● **Task statement**
Your result should be the lines holding the word "icon", copied from the entries below.

● **Data section**
^^^^
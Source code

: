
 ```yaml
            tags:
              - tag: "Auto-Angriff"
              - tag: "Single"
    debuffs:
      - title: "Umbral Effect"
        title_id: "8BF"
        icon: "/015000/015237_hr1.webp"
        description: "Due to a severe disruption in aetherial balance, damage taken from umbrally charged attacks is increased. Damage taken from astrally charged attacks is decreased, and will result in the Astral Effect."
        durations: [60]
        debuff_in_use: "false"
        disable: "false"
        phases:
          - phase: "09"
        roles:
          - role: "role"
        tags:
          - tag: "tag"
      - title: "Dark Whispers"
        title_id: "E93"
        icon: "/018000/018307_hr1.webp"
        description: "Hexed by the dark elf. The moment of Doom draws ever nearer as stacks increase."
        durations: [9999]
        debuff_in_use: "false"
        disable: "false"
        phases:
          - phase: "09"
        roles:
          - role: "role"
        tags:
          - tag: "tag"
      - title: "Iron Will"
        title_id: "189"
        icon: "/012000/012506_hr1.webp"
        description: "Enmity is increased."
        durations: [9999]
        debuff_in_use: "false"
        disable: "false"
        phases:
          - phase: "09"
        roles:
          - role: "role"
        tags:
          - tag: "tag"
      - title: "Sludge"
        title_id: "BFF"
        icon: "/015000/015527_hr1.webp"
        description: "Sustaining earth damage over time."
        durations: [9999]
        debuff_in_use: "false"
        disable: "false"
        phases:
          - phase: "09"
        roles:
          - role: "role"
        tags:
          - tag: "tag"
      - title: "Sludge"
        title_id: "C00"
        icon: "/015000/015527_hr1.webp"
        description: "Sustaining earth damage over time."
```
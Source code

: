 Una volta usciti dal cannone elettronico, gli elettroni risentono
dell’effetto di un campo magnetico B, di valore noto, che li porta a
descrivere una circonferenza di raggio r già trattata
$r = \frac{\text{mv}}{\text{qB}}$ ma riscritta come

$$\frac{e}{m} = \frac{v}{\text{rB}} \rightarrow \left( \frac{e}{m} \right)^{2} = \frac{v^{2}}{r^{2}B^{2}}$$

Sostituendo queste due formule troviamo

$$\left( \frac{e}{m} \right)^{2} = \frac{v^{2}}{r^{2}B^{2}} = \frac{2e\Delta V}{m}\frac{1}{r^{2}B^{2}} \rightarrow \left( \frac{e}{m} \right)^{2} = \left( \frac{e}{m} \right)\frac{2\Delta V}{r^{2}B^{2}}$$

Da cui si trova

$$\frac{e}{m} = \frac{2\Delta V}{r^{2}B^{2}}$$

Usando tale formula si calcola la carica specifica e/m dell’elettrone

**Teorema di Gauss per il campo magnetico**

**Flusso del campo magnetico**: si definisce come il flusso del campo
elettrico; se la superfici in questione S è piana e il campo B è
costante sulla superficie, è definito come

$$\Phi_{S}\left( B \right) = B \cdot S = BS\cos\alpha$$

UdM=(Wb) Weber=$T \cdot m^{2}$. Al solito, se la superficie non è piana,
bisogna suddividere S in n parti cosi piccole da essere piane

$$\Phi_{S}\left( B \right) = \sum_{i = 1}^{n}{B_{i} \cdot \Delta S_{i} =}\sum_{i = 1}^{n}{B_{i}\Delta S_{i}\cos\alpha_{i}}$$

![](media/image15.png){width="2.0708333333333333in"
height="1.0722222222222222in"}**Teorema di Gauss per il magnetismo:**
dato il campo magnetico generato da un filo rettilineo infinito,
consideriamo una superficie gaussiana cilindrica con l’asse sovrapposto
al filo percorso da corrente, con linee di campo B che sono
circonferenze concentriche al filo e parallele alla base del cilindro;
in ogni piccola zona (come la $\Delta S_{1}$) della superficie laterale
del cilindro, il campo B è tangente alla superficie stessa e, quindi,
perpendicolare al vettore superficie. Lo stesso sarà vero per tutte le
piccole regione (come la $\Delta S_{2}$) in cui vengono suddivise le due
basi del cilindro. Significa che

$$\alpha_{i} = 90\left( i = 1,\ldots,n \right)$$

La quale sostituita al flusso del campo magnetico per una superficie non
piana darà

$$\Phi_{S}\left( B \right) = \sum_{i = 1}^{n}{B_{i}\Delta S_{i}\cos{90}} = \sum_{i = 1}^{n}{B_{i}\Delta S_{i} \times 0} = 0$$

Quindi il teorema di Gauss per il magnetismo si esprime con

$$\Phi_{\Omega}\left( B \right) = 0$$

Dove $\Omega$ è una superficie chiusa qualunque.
^^^^
● **Exercise answer**
        icon: "/015000/015237_hr1.webp"
        icon: "/018000/018307_hr1.webp"
        icon: "/012000/012506_hr1.webp"
        icon: "/015000/015527_hr1.webp"
        icon: "/015000/015527_hr1.webp"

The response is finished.